Segment Start: The input
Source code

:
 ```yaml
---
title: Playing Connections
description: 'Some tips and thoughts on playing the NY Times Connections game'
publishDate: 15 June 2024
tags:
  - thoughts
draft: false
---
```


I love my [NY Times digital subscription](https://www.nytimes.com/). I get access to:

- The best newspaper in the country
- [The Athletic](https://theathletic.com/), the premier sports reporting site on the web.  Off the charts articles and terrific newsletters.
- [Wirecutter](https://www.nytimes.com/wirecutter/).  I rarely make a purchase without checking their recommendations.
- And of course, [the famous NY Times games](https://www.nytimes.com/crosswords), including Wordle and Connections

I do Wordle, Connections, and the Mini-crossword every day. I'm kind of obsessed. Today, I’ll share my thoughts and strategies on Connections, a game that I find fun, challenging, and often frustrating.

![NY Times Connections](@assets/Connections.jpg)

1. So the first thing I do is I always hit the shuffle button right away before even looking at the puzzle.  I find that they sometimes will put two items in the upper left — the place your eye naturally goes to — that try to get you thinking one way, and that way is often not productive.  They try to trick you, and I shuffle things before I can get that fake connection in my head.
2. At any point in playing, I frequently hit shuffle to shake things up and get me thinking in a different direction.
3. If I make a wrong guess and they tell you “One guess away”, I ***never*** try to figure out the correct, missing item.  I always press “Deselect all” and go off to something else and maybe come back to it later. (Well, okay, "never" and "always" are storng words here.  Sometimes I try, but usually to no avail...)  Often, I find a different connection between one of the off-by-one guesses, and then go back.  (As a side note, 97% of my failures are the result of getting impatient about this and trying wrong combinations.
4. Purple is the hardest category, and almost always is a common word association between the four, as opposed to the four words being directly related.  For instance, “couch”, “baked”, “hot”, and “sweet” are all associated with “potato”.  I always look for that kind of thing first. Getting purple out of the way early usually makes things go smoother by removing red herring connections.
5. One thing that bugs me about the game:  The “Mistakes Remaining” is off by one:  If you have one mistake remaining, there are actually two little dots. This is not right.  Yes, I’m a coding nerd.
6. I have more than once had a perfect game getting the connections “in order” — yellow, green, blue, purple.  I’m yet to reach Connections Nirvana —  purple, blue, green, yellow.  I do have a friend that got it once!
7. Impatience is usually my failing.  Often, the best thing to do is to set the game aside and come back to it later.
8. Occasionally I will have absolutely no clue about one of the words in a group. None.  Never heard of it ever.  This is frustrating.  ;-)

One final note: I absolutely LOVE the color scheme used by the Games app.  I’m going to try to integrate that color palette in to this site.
Segment End: The input
• [Goal of the exercise] From the records above, copy out the line with "I do Wordle, Connections, and", the line with "2. At any point", and every line between them, word for word.

• [Answer to this exercise]
I do Wordle, Connections, and the Mini-crossword every day. I'm kind of obsessed. Today, I’ll share my thoughts and strategies on Connections, a game that I find fun, challenging, and often frustrating.

![NY Times Connections](@assets/Connections.jpg)

1. So the first thing I do is I always hit the shuffle button right away before even looking at the puzzle.  I find that they sometimes will put two items in the upper left — the place your eye naturally goes to — that try to get you thinking one way, and that way is often not productive.  They try to trick you, and I shuffle things before I can get that fake connection in my head.
2. At any point in playing, I frequently hit shuffle to shake things up and get me thinking in a different direction.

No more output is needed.